GOAL OF THE EXERCISE: The expected response is the complete listing below, restated exactly, with its pictures omitted.

INPUT MATERIAL:
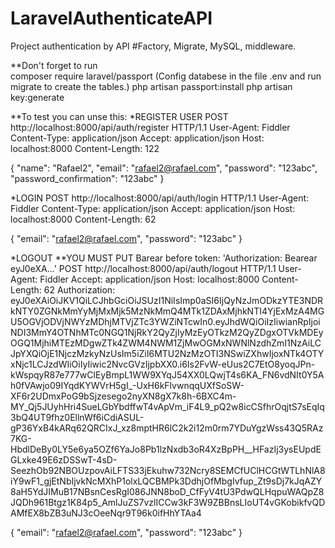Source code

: # LaravelAuthenticateAPI

Project authentication by API
#Factory, Migrate, MySQL, middleware. 


**Don't forget to run  
composer require laravel/passport (Config databese in the file .env and run migrate to create the tables.)
php artisan passport:install
php artisan key:generate


**To test you can unse this:
*REGISTER USER
POST http://localhost:8000/api/auth/register HTTP/1.1
User-Agent: Fiddler
Content-Type: application/json
Accept: application/json
Host: localhost:8000
Content-Length: 122

{
  "name": "Rafael2",
  "email": "rafael2@rafael.com",
  "password": "123abc",
  "password_confirmation": "123abc"
}

*LOGIN
POST http://localhost:8000/api/auth/login HTTP/1.1
User-Agent: Fiddler
Content-Type: application/json
Accept: application/json
Host: localhost:8000
Content-Length: 62

{
  "email": "rafael2@rafael.com",
  "password": "123abc"
}

*LOGOUT
**YOU MUST PUT Barear before token: 'Authorization: Bearear eyJ0eXA...'
POST http://localhost:8000/api/auth/logout HTTP/1.1
User-Agent: Fiddler
Accept: application/json
Host: localhost:8000
Content-Length: 62
Authorization: eyJ0eXAiOiJKV1QiLCJhbGciOiJSUzI1NiIsImp0aSI6IjQyNzJmODkzYTE3NDRkNTY0ZGNkMmYyMjMxMjk5MzNkMmQ4MTk1ZDAxMjhkNTI4YjExMzA4MGU5OGVjODVjNWYzMDhjMTVjZTc3YWZiNTcwIn0.eyJhdWQiOiIzIiwianRpIjoiNDI3MmY4OTNhMTc0NGQ1NjRkY2QyZjIyMzEyOTkzM2QyZDgxOTVkMDEyOGQ1MjhiMTEzMDgwZTk4ZWM4NWM1ZjMwOGMxNWNlNzdhZmI1NzAiLCJpYXQiOjE1NjczMzkyNzUsIm5iZiI6MTU2NzMzOTI3NSwiZXhwIjoxNTk4OTYxNjc1LCJzdWIiOiIyIiwic2NvcGVzIjpbXX0.i6Is2FvW-eUus2C7EtO8yoqJPn-kWspqyR87e777wClEyBmpL1WW9XYqJ54XX0LQwjT4s6KA_FN6vdNIt0Y5Ah0fVAwjo09IYqdKYWVrH5gI_-UxH6kFlvwnqqUXfSoSW-XF6r2UDmxPoG9bSjzesego2nyXN8gX7k8h-6BXC4m-MY_Qj5JUyhHri4SueLGbYbdffwT4vApVm_iF4L9_pQ2w8icCSfhrOqjtS7sEqIq3bQ4UT9fhz0EllnWf6iCdiASUL-gP36YxB4kARq62QRCIxJ_xz8mptHR6lC2k2i12m0rm7YDuYgzWss43Q5RAz7KG-HbdlDeBy0LY5e6ya5OZf6YaJo8Pb1lzNxdb3oR4XzBpPH__HFazIj3ysEUpdEGLxke49E6zDSSwT-4sD-SeezhOb92NBOUzpovAiLFTS33jEkuhw732Ncry8SEMCfUClHCGtWTLhNlA8iY9wF1_gjEtNbIjvkNcMXhP1olxLQCBMPk3DdhjOfMbgIvfup_Zt9sDj7kJqAZY8aH5YdJIMuB17NBsnCesRgI086JNN8boD_CfFyV4tU3PdwQLHqpuWAQpZ8JQDh961Btgz1K84p5_AmlJuZS7vzlICCw3kF3W9ZBBnsLIoUT4vGKobikfvQDAMfEX8bZB3uNJ3cOeeNqr9T96k0ifHhYTAa4

{
  "email": "rafael2@rafael.com",
  "password": "123abc"
}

RESPONSE TO THE EXERCISE:
Source code

: # LaravelAuthenticateAPI

Project authentication by API
#Factory, Migrate, MySQL, middleware. 


**Don't forget to run  
composer require laravel/passport (Config databese in the file .env and run migrate to create the tables.)
php artisan passport:install
php artisan key:generate


**To test you can unse this:
*REGISTER USER
POST http://localhost:8000/api/auth/register HTTP/1.1
User-Agent: Fiddler
Content-Type: application/json
Accept: application/json
Host: localhost:8000
Content-Length: 122

{
  "name": "Rafael2",
  "email": "rafael2@rafael.com",
  "password": "123abc",
  "password_confirmation": "123abc"
}

*LOGIN
POST http://localhost:8000/api/auth/login HTTP/1.1
User-Agent: Fiddler
Content-Type: application/json
Accept: application/json
Host: localhost:8000
Content-Length: 62

{
  "email": "rafael2@rafael.com",
  "password": "123abc"
}

*LOGOUT
**YOU MUST PUT Barear before token: 'Authorization: Bearear eyJ0eXA...'
POST http://localhost:8000/api/auth/logout HTTP/1.1
User-Agent: Fiddler
Accept: application/json
Host: localhost:8000
Content-Length: 62
Authorization: eyJ0eXAiOiJKV1QiLCJhbGciOiJSUzI1NiIsImp0aSI6IjQyNzJmODkzYTE3NDRkNTY0ZGNkMmYyMjMxMjk5MzNkMmQ4MTk1ZDAxMjhkNTI4YjExMzA4MGU5OGVjODVjNWYzMDhjMTVjZTc3YWZiNTcwIn0.eyJhdWQiOiIzIiwianRpIjoiNDI3MmY4OTNhMTc0NGQ1NjRkY2QyZjIyMzEyOTkzM2QyZDgxOTVkMDEyOGQ1MjhiMTEzMDgwZTk4ZWM4NWM1ZjMwOGMxNWNlNzdhZmI1NzAiLCJpYXQiOjE1NjczMzkyNzUsIm5iZiI6MTU2NzMzOTI3NSwiZXhwIjoxNTk4OTYxNjc1LCJzdWIiOiIyIiwic2NvcGVzIjpbXX0.i6Is2FvW-eUus2C7EtO8yoqJPn-kWspqyR87e777wClEyBmpL1WW9XYqJ54XX0LQwjT4s6KA_FN6vdNIt0Y5Ah0fVAwjo09IYqdKYWVrH5gI_-UxH6kFlvwnqqUXfSoSW-XF6r2UDmxPoG9bSjzesego2nyXN8gX7k8h-6BXC4m-MY_Qj5JUyhHri4SueLGbYbdffwT4vApVm_iF4L9_pQ2w8icCSfhrOqjtS7sEqIq3bQ4UT9fhz0EllnWf6iCdiASUL-gP36YxB4kARq62QRCIxJ_xz8mptHR6lC2k2i12m0rm7YDuYgzWss43Q5RAz7KG-HbdlDeBy0LY5e6ya5OZf6YaJo8Pb1lzNxdb3oR4XzBpPH__HFazIj3ysEUpdEGLxke49E6zDSSwT-4sD-SeezhOb92NBOUzpovAiLFTS33jEkuhw732Ncry8SEMCfUClHCGtWTLhNlA8iY9wF1_gjEtNbIjvkNcMXhP1olxLQCBMPk3DdhjOfMbgIvfup_Zt9sDj7kJqAZY8aH5YdJIMuB17NBsnCesRgI086JNN8boD_CfFyV4tU3PdwQLHqpuWAQpZ8JQDh961Btgz1K84p5_AmlJuZS7vzlICCw3kF3W9ZBBnsLIoUT4vGKobikfvQDAMfEX8bZB3uNJ3cOeeNqr9T96k0ifHhYTAa4

{
  "email": "rafael2@rafael.com",
  "password": "123abc"
}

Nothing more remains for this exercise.